Re: Help with Greek was Re: Babel Text in Obrenje
From: | Matthew Bladen <matthew.bladen@...> |
Date: | Monday, March 11, 2002, 23:39 |
Monday, March 11, 2002, 8:25:19 PM, Raymond Brown wrote:
>>> 2. Is Byzantine Greek (let's say the Greek that was spoken in
>>> Constantinople
>>> from the third to the tenth century) Koine Greek?
>>
>>Spoken yes, written no.
RB> Depends who was speaking it. Written Byzantine Greek has very Atticizing
RB> features and I'm sure the educated speakers affected an Atticist style.
RB> Diglossia goes back a long way in Greek.

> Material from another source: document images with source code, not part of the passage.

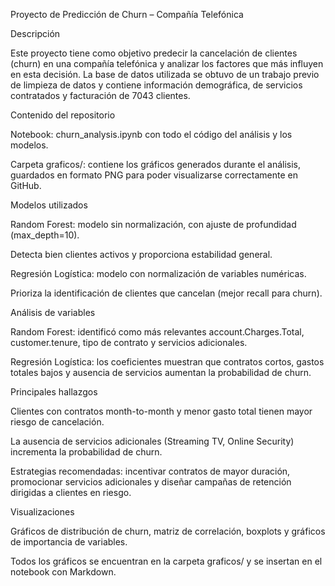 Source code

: Proyecto de Predicción de Churn – Compañía Telefónica

Descripción

Este proyecto tiene como objetivo predecir la cancelación de clientes (churn) en una compañía telefónica y analizar los factores que más influyen en esta decisión. La base de datos utilizada se obtuvo de un trabajo previo de limpieza de datos y contiene información demográfica, de servicios contratados y facturación de 7043 clientes.

Contenido del repositorio

Notebook: churn_analysis.ipynb con todo el código del análisis y los modelos.

Carpeta graficos/: contiene los gráficos generados durante el análisis, guardados en formato PNG para poder visualizarse correctamente en GitHub.

Modelos utilizados

Random Forest: modelo sin normalización, con ajuste de profundidad (max_depth=10).

Detecta bien clientes activos y proporciona estabilidad general.

Regresión Logística: modelo con normalización de variables numéricas.

Prioriza la identificación de clientes que cancelan (mejor recall para churn).

Análisis de variables

Random Forest: identificó como más relevantes account.Charges.Total, customer.tenure, tipo de contrato y servicios adicionales.

Regresión Logística: los coeficientes muestran que contratos cortos, gastos totales bajos y ausencia de servicios aumentan la probabilidad de churn.

Principales hallazgos

Clientes con contratos month-to-month y menor gasto total tienen mayor riesgo de cancelación.

La ausencia de servicios adicionales (Streaming TV, Online Security) incrementa la probabilidad de churn.

Estrategias recomendadas: incentivar contratos de mayor duración, promocionar servicios adicionales y diseñar campañas de retención dirigidas a clientes en riesgo.

Visualizaciones

Gráficos de distribución de churn, matriz de correlación, boxplots y gráficos de importancia de variables.

Todos los gráficos se encuentran en la carpeta graficos/ y se insertan en el notebook con Markdown.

I'm only just beginning to plod through an ancient Greek course, but
when I studied 6th and 7th century Near Eastern history at university, the
impression I got from the texts, translations and so on was that Attic
Greek (maybe Atticising would be better) was a learned 'language', and
that its speakers and classically-educated target audience became smaller
and smaller throughout the period. Procopius managed to write his various
works in Attic style quite successfully, but Theophylact Simocatta,
eighty years later, contrived to make a complete mess of it because he
didn't understand it that well. Of the three basic strata, the consciously
classicising writers dried up after Theophylact, while the middlebrow
chroniclers continued in their half-Attic half-Koine melange -- and the
everyday language was already more like modern Greek than ancient.
Of course, I expect there were Atticising revivals at intervals (I
hardly know anything beyond this period, but I take it 'katharevousa'
(sp?) is one), but the early to mid-seventh century saw written
'Attic' Greek dwindle away.
--
Matthew
To the best of my knowledge, at any rate.